September is right around the corner – you’ve been out there looking for a job all summer (or maybe even longer) only to be met with a barren wasteland or fully-staffed companies and limited opportunities. Companies are cutting the fat and streamlining work to the fewest number of people as possible these days – which means working longer hours and Outlook calenders full of meetings and appointments. If an HR rep is barely coming up for air, how are you supposed to expect them to schedule an hour or two of their day for an interview with you.
There are a million people out there giving job and career advice – telling us how to nail an interview and find a job we love. But what if getting the actual interview is the problem?

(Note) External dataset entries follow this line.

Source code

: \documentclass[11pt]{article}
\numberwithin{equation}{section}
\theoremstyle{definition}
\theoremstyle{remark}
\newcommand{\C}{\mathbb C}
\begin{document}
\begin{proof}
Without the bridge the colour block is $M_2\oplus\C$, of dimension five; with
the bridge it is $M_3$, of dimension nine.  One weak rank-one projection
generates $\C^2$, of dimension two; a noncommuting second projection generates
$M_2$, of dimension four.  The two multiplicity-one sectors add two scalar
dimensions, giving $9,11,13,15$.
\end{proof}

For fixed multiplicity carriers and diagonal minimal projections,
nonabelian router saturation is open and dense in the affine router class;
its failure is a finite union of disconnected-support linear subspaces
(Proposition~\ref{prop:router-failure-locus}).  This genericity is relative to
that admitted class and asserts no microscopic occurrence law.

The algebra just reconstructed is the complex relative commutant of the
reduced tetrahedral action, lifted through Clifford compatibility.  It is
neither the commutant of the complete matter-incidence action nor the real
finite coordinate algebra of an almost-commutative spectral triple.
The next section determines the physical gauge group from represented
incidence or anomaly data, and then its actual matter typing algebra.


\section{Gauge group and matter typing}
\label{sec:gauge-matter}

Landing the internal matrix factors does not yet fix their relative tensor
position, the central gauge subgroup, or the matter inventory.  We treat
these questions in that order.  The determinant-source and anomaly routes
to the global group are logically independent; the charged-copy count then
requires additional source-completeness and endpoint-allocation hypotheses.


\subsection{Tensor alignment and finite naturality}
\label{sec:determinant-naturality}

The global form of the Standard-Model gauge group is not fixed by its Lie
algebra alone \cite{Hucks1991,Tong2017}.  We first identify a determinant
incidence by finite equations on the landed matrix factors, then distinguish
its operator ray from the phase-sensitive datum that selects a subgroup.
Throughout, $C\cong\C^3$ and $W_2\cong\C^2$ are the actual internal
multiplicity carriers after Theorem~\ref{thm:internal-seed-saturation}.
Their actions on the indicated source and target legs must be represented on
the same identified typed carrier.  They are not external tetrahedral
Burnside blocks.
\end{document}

We’re so concerned with ‘getting the job’ that sometimes we fail to realize that the people who would be hiring us are human beings – people who need their morning coffee, a tasty lunch, or a couple happy-hour beers to sustain. That’s where you come in. Maybe you can’t land an interview – but an ‘informational’ meeting might be much more realistic and even more beneficial.
Informal is the way to go – and let’s people see the ‘real’ you.

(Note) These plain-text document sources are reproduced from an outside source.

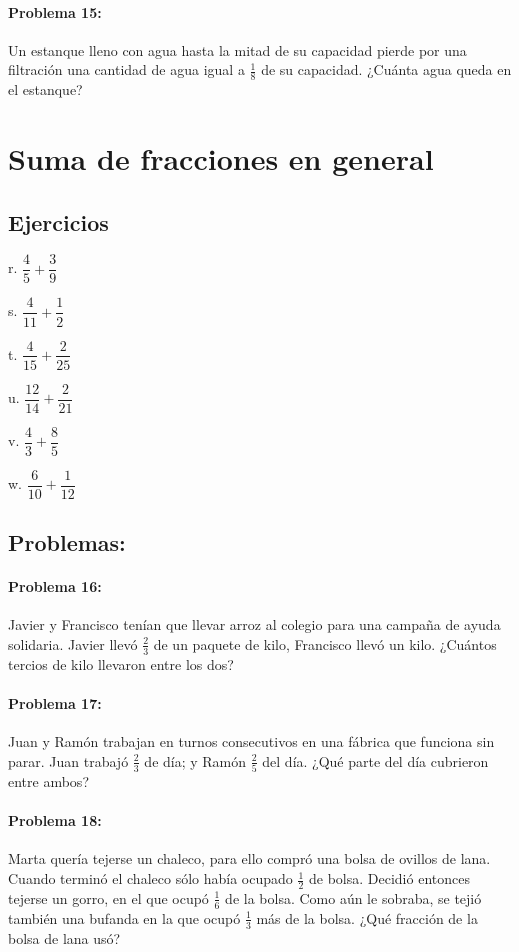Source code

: \documentclass[10pt,twoside]{article}
\begin{document}
\paragraph*{Problema 15:} Un estanque lleno con agua hasta la mitad de su capacidad pierde por una filtración una cantidad de agua igual a $\frac{1}{8}$ de su capacidad. ¿Cuánta agua queda en el estanque?
\section*{Suma de fracciones en general}
\subsection*{Ejercicios}
\begin{enumerate}
\begin{multicols}{3}
\item[r.] $\dfrac{4}{5}+\dfrac{3}{9}$
\item[s.] $\dfrac{4}{11}+\dfrac{1}{2}$
\item[t.] $\dfrac{4}{15}+\dfrac{2}{25}$
\item[u.] $\dfrac{12}{14}+\dfrac{2}{21}$
\item[v.] $\dfrac{4}{3}+\dfrac{8}{5}$
\item[w.] $\dfrac{6}{10}+\dfrac{1}{12}$
\end{multicols}
\end{enumerate}
\subsection*{Problemas:}
\paragraph*{Problema 16:} Javier y Francisco tenían que llevar arroz al colegio para una campaña de ayuda solidaria. Javier llevó $\frac{2}{3}$ de un paquete de kilo, Francisco llevó un kilo. ¿Cuántos tercios de kilo llevaron entre los dos?
\paragraph*{Problema 17:} Juan y Ramón trabajan en turnos consecutivos en una fábrica que funciona sin parar. Juan trabajó $\frac{2}{3}$ de día; y Ramón $\frac{2}{5}$ del día. ¿Qué parte del día cubrieron entre ambos?
\paragraph*{Problema 18:} Marta quería tejerse un chaleco, para ello compró una bolsa de ovillos de lana. Cuando terminó el chaleco sólo había ocupado $\frac{1}{2}$ de bolsa. Decidió entonces tejerse un gorro, en el que ocupó $\frac{1}{6}$ de la bolsa. Como aún le sobraba, se tejió también una bufanda en la que ocupó $\frac{1}{3}$ más de la bolsa. ¿Qué
fracción de la bolsa de lana usó?
\end{document}
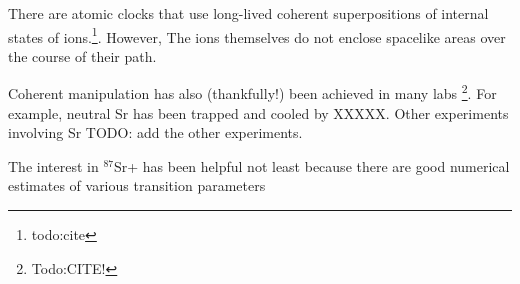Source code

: There are atomic clocks that use long-lived coherent superpositions of internal states of ions.\footnote{todo:cite}. However, The ions themselves do not enclose spacelike areas over the course of their path.

Coherent manipulation has also (thankfully!) been achieved in many labs \footnote{Todo:CITE!}. For example, neutral Sr has been trapped and cooled by XXXXX. 
Other experiments involving Sr TODO: add the other experiments.

The interest in $^{87}$Sr+ has been helpful not least because there are good numerical estimates of various transition parameters \cite{safronovaTheory}


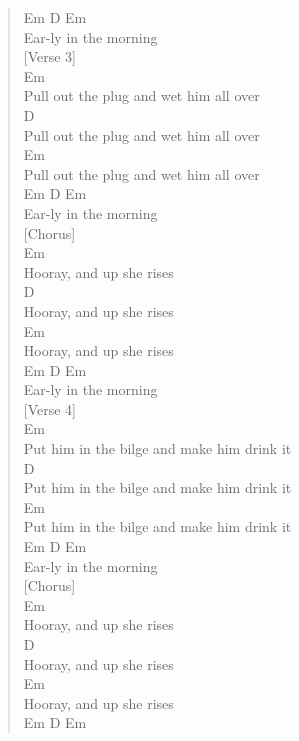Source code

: \documentclass[11pt]{article}
\begin{document}
\begin{verse}
Em  D         Em\\
Ear-ly in the morning\\
\vspace*{1em}
\vspace*{1em}
[Verse 3]\\
Em\\
Pull out the plug and wet him all over\\
D\\
Pull out the plug and wet him all over\\
Em\\
Pull out the plug and wet him all over\\
Em  D         Em\\
Ear-ly in the morning\\
\vspace*{1em}
\vspace*{1em}
[Chorus]\\
Em\\
Hooray, and up she rises\\
D\\
Hooray, and up she rises\\
Em\\
Hooray, and up she rises\\
Em  D         Em\\
Ear-ly in the morning\\
\vspace*{1em}
\vspace*{1em}
[Verse 4]\\
Em\\
Put him in the bilge and make him drink it\\
D\\
Put him in the bilge and make him drink it\\
Em\\
Put him in the bilge and make him drink it\\
Em  D         Em\\
Ear-ly in the morning\\
\vspace*{1em}
\vspace*{1em}
[Chorus]\\
Em\\
Hooray, and up she rises\\
D\\
Hooray, and up she rises\\
Em\\
Hooray, and up she rises\\
Em  D         Em\\

\end{verse}
\end{document}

Interviews are one big show – you prepare, you review the script, you practice your lines, and finally the spotlight shines down on you. As I’m sure we all can attest, it’s a lot of pressure, it’s a grueling process, and often-times, it doesn’t provide people with a clear picture of what you’re like between the hash-marks (nine to five). You can walk into an interview with confidence and an ease of mind, but it’s still going to feel a little manufactured and unnatural. Setting up a lunch meeting at a local cafe get’s both parties on neutral ground and balances the ‘comfort playing field’.

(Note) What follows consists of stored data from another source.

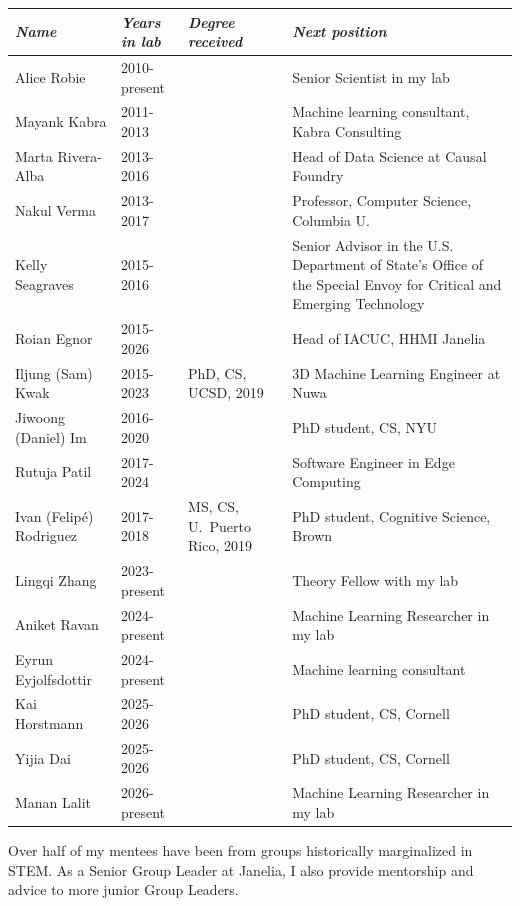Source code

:\documentclass[11pt, letterpaper]{awesome-cv}
\begin{document}
\vspace{\acvSectionContentTopSkip}
\vspace{\acvSectionContentTopSkip}
\begingroup
\begin{center}
\fontsize{10pt}{1em}\bodyfont\upshape\selectfont
\setlength{\tabcolsep}{6pt}
\begin{tabular}{ll>{\raggedright\arraybackslash}p{1.5in}>{\raggedright\arraybackslash}p{2.5in}}
\hline
  {\em Name} & {\em Years in lab} & {\em Degree received} & {\em Next position} \\\hline\hline
  Alice Robie & 2010-present & & Senior Scientist in my lab \\
  Mayank Kabra & 2011-2013 & & Machine learning consultant, Kabra Consulting \\
  Marta Rivera-Alba & 2013-2016& & Head of Data Science at Causal Foundry\\
  Nakul Verma & 2013-2017 & & Professor, Computer Science, Columbia U.\\
  Kelly Seagraves & 2015-2016 & & Senior Advisor in the U.S. Department of State’s Office of the Special Envoy for Critical and Emerging Technology \\
  Roian Egnor & 2015-2026 & & Head of IACUC, HHMI Janelia\\
  Iljung (Sam) Kwak & 2015-2023 & PhD, CS, UCSD, 2019 & 3D Machine Learning Engineer at Nuwa\\
  Jiwoong (Daniel) Im & 2016-2020 & & PhD student, CS, NYU\\
  Rutuja Patil & 2017-2024 & & Software Engineer in Edge Computing\\
  Ivan (Felip\'e) Rodriguez & 2017-2018 & MS, CS, U.~Puerto Rico, 2019 & PhD student, Cognitive Science, Brown \\
  Lingqi Zhang & 2023-present & & Theory Fellow with my lab \\
  Aniket Ravan & 2024-present & & Machine Learning Researcher in my lab \\
  Eyrun Eyjolfsdottir & 2024-present & & Machine learning consultant \\
  Kai Horstmann & 2025-2026 & & PhD student, CS, Cornell\\
  Yijia Dai & 2025-2026 & & PhD student, CS, Cornell\\
  Manan Lalit & 2026-present & & Machine Learning Researcher in my lab \\
  \hline
\end{tabular}
\end{center}
\endgroup
\vspace{.25cm}
Over half of my mentees have been from groups historically marginalized in STEM. As a Senior Group Leader at Janelia, I also provide mentorship and advice to more junior Group Leaders. 
\end{document}
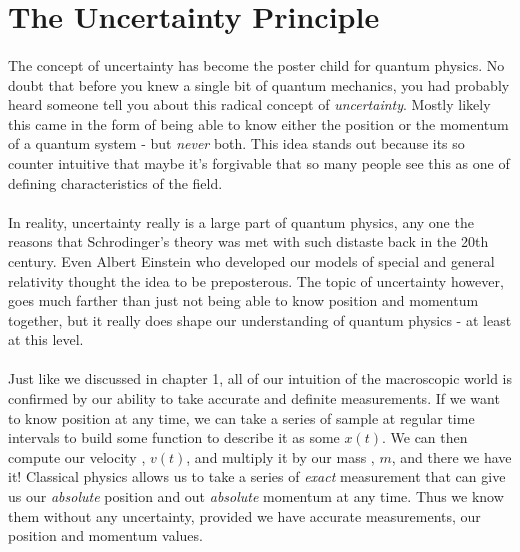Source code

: \documentclass[12pt,letterpaper]{book}
\begin{document}

\section{The Uncertainty Principle}
\paragraph*{}The concept of uncertainty has become the poster child for quantum physics. No doubt that before you knew a single bit of quantum mechanics, you had probably heard someone tell you about this radical concept of \textit{uncertainty}. Mostly likely this came in the form of being able to know either the position or the momentum of a quantum system - but \textit{never} both. This idea stands out because its so counter intuitive that maybe it's forgivable that so many people see this as one of defining characteristics of the field.
\paragraph*{}In reality, uncertainty really is a large part of quantum physics, any one the reasons that Schrodinger's theory was met with such distaste back in the 20th century. Even Albert Einstein who developed our models of special and general relativity thought the idea to be preposterous. The topic of uncertainty however, goes much farther than just not being able to know position and momentum together, but it really does shape our understanding of quantum physics - at least at this level.
\paragraph*{}Just like we discussed in chapter 1, all of our intuition of the macroscopic world is confirmed by our ability to take accurate and definite measurements. If we want to know position at any time, we can take a series of sample at regular time intervals to build some function to describe it as some $x(t)$. We can then compute our velocity , $v(t)$, and multiply it by our mass , $m$, and there we have it! Classical physics allows us to take a series of \textit{exact} measurement that can give us our \textit{absolute} position and out \textit{absolute} momentum at any time. Thus we know them without any uncertainty, provided we have accurate measurements, our position and momentum values.
\end{document}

Everyone loves coffee, or beer, or at least water.
There’s nothing worse than sipping on day-old office brew while you run down the list of your greatest weaknesses and biggest accomplishments – Having a Carmel Macchiato or a frosty pint of Fat Tire in hand starts things off on a good note and sets the mood for an enjoyable (and productive) introductory meeting. Just make sure you let them order first before you make an ass of yourself and order a double Jack and Coke and a couple sidecars of Jager. Coming across as an afternoon alcoholic is never the first impression you want to make.
Don’t sell yourself, ask about them.
Remember, this isn’t an interview – you don’t need to tell them why your the best candidate for a position that doesn’t even exist. Come prepared with questions but let the person your meeting talk about themselves. Showing a genuine interest in a person and the work they do is a form a flattery. Most of us, including myself, would be happy to meet with anyone who admired (or at least pretended to admire) the work we do and wanted to pick our brain. Focus on them and save ‘selling yourself’ for the actual interview.
Networking (offline) is key.
Getting your foot in the door is half the battle. While landing an interview might be tricky, a trip to the local pub should be much easier to score. We talk so much about the power of social networking and using tools like Twitter, LinkedIn, and Facebook to further our personal brand – but truth be told, nothing replaces a live, face to face meeting. A potential employer being able to put a face with your name can be invaluable to you over the long haul. When something does open up, they’ll remember your fantastic rendition of ‘Don’t Stop Believing’ at the karaoke bar that one Tuesday night a few months ago.
What’s the worst that can happen?
The best part? There’s basically nothing bad that can come from all this – you get to meet and speak with a person you admire or respect, put your own name out there, and enjoy a (hopefully) good meal. So the question is, “What are you waiting for?” If you’re finding that you can’t schedule an interview, take a different approach and start setting up meetings today.